Plain-text document sources
┄┄┄┄┄┄┄┄┄┄┄┄┄┄┄┄┄┄┄┄

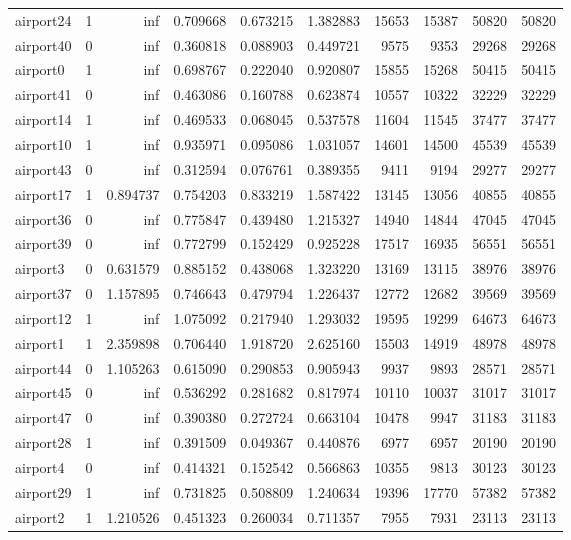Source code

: \begin{longtable}{|l|r|r|r|r|r|r|r|r|r|}
airport24 & 1 & inf & 0.709668 & 0.673215 & 1.382883 & 15653 & 15387 & 50820 & 50820 \\
airport40 & 0 & inf & 0.360818 & 0.088903 & 0.449721 & 9575 & 9353 & 29268 & 29268 \\
airport0 & 1 & inf & 0.698767 & 0.222040 & 0.920807 & 15855 & 15268 & 50415 & 50415 \\
airport41 & 0 & inf & 0.463086 & 0.160788 & 0.623874 & 10557 & 10322 & 32229 & 32229 \\
airport14 & 1 & inf & 0.469533 & 0.068045 & 0.537578 & 11604 & 11545 & 37477 & 37477 \\
airport10 & 1 & inf & 0.935971 & 0.095086 & 1.031057 & 14601 & 14500 & 45539 & 45539 \\
airport43 & 0 & inf & 0.312594 & 0.076761 & 0.389355 & 9411 & 9194 & 29277 & 29277 \\
airport17 & 1 & 0.894737 & 0.754203 & 0.833219 & 1.587422 & 13145 & 13056 & 40855 & 40855 \\
airport36 & 0 & inf & 0.775847 & 0.439480 & 1.215327 & 14940 & 14844 & 47045 & 47045 \\
airport39 & 0 & inf & 0.772799 & 0.152429 & 0.925228 & 17517 & 16935 & 56551 & 56551 \\
airport3 & 0 & 0.631579 & 0.885152 & 0.438068 & 1.323220 & 13169 & 13115 & 38976 & 38976 \\
airport37 & 0 & 1.157895 & 0.746643 & 0.479794 & 1.226437 & 12772 & 12682 & 39569 & 39569 \\
airport12 & 1 & inf & 1.075092 & 0.217940 & 1.293032 & 19595 & 19299 & 64673 & 64673 \\
airport1 & 1 & 2.359898 & 0.706440 & 1.918720 & 2.625160 & 15503 & 14919 & 48978 & 48978 \\
airport44 & 0 & 1.105263 & 0.615090 & 0.290853 & 0.905943 & 9937 & 9893 & 28571 & 28571 \\
airport45 & 0 & inf & 0.536292 & 0.281682 & 0.817974 & 10110 & 10037 & 31017 & 31017 \\
airport47 & 0 & inf & 0.390380 & 0.272724 & 0.663104 & 10478 & 9947 & 31183 & 31183 \\
airport28 & 1 & inf & 0.391509 & 0.049367 & 0.440876 & 6977 & 6957 & 20190 & 20190 \\
airport4 & 0 & inf & 0.414321 & 0.152542 & 0.566863 & 10355 & 9813 & 30123 & 30123 \\
airport29 & 1 & inf & 0.731825 & 0.508809 & 1.240634 & 19396 & 17770 & 57382 & 57382 \\
airport2 & 1 & 1.210526 & 0.451323 & 0.260034 & 0.711357 & 7955 & 7931 & 23113 & 23113 \\

\end{longtable}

┄┄┄┄┄┄┄┄┄┄┄┄┄┄┄┄┄┄┄┄

**EXERCISE DIRECTIONS**
Each line above with the string "longtable" should be reported in full.

**OUTPUT FOR THIS TASK**
: \begin{longtable}{|l|r|r|r|r|r|r|r|r|r|}
\end{longtable}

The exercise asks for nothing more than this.